All Americans are quite familiar with the quote, “Give me liberty or give me death.”  It was Patrick Henry addressing the Virginia Convention on March 23, 1775, at St. John’s Church in Richmond, Virginia.  Apparently the phrase swung the balance in convincing the Virginia House of Burgesses to pass a resolution for the Virginia troops to join the Revolutionary War. Reportedly, those in attendance, upon hearing the speech, followed Henry’s cry of “give me liberty or give me death!”  Maybe March is the time for talk of liberty because it is spring, a time to be footloose and fancy free, we are unbound by the cold and snow and everything seems to be growing wild and unfettered.  As in March 1775, the word liberty has been prominent in the news this week, not in reference to a war but in reference to the Affordable Care Act AKA Obamacare.  An article in The New York Times,  “Appealing to a Justice’s Notion of Liberty” notes that Justice Anthony M. Kennedy will most likely be the swing vote in the decision on whether the Affordable Care Act survives intact or not.  Arguments on both sides are compelling and of course those presenting the arguments are well versed in Justice Kennedy’s penchant for liberty. The following statements from the opposing sides both focus on individual freedoms:

Pro-Health Accountable Care Act:

“There will be millions of people with chronic conditions like diabetes and heart disease,” he said, “and as a result of the health care that they will get, they will be unshackled from the disabilities that those diseases put on them and have the opportunity to enjoy the blessings of liberty.”

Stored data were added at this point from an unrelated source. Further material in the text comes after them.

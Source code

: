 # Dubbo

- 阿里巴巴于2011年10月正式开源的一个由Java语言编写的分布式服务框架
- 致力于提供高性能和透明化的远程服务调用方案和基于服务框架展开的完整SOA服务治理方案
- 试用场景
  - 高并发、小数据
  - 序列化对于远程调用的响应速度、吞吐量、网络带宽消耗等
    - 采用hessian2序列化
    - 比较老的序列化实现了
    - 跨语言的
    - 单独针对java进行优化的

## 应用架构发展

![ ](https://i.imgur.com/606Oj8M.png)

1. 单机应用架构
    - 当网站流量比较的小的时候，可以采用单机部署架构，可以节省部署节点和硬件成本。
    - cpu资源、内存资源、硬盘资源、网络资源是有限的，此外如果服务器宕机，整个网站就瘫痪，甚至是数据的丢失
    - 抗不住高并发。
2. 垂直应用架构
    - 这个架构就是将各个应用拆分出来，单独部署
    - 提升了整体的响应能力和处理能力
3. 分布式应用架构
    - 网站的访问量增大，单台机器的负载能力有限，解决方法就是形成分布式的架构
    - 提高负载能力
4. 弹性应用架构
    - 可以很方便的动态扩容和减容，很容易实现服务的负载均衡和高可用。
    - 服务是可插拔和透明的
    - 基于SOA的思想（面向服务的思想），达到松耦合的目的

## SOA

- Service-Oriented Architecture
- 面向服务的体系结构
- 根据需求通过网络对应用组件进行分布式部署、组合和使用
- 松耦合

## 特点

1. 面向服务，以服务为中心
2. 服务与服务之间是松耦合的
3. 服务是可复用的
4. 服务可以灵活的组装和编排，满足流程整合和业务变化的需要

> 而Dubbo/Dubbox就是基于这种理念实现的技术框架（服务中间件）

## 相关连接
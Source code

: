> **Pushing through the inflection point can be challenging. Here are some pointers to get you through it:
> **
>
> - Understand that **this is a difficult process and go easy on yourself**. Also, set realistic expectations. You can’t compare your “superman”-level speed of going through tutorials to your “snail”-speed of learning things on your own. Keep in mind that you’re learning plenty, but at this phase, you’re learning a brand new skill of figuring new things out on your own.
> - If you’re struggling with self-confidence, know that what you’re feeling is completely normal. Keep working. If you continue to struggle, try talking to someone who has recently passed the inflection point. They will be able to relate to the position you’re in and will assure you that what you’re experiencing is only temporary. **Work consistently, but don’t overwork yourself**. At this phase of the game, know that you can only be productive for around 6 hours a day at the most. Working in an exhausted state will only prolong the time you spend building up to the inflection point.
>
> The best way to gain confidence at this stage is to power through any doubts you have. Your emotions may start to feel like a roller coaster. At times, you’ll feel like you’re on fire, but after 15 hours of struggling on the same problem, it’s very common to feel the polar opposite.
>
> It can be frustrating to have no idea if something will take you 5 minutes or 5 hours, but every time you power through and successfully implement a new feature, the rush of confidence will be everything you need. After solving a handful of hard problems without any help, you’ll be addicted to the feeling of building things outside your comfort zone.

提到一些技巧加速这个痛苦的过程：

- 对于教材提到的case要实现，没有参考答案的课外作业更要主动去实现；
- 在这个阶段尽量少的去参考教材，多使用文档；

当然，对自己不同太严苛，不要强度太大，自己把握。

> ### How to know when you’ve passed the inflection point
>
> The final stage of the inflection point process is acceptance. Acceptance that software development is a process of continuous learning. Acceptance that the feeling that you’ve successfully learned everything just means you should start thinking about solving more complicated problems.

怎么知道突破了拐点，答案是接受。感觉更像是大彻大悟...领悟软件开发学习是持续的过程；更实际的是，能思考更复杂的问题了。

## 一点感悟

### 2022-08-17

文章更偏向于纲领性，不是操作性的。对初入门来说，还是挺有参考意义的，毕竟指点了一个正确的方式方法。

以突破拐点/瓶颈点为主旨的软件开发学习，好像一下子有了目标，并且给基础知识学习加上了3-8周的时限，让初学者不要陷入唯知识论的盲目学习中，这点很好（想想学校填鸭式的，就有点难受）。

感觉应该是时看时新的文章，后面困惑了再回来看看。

Anti-Accountable Care Act:

Paul Clement, representing 26 states challenging the law, had a comeback.

“I would respectfully suggest,” he said, “that it’s a very funny conception of liberty that forces somebody to purchase an insurance policy whether they want it or not.”

 

The choice it seems to me is between freedom from disease and freedom from having to purchase health insurance.  It’s a choice of health or money.  Maybe I am oversimplifying this but if it’s an argument about liberty I think that’s pretty much it. Even Mitt Romney when he was Governor of Massachusetts saw the mandate for individuals to purchase health insurance not as a loss of liberty but as a “personal responsibility” which is, along with liberty, a very American ideal.

 

My question is, where are the children in all of this?  If kids were wearing the black justice gowns would they decide that they should have the liberty of good health or that the grown-ups should have the liberty to spend money on whatever they want.  There are some organizations that do speak for children, that have advocated for kids:  the Children’s Defense Fund, the Children’s Health Fund, the American Academy of Pediatrics.  (You can Google any of these groups and see their comments about the Affordable Care Act; I’ll give you some links below.)  So here is what the “profound connection” between health care and liberty, as referenced by Solicitor Donald B. Verilli, Jr, really means.

For too long, too many American children have gone without the treatments, medicines and checkups they need, whether it’s the boy with asthma who couldn’t get insurance and ends up in an intensive care unit, or the young girl with diabetes who misses checkups and needs weeks to get her sugars readjusted, or the kids who fall behind on their vaccines and screenings and suffer devastating illnesses that could have been prevented.

http://www.healthychildren.org/English/our-mission/aap-in-action/pages/Health-Care-Reform-A-Boost-for-Childrens-Health-Care.aspx

 

When I think about children I have met when I traveled to India or Nepal or the favelas of Rio or in the South Bronx or in a homeless shelter in Chicago, or tragically resting in their graves in Reno, Nevada, I wonder, what would they answer? I think they would answer that they just want to be free to go out and play, and run and jump and be silly and have fun.  And they just can’t do these things if they are sick.

 

Liberty or death? The question is irrelevant.  There is only a relevant answer and that is life, liberty and the pursuit of happiness, and none of these is possible without health.

Justice Kennedy and all the other eight justices, take off your black gowns, go out and play with some kids and you’ll know how to vote.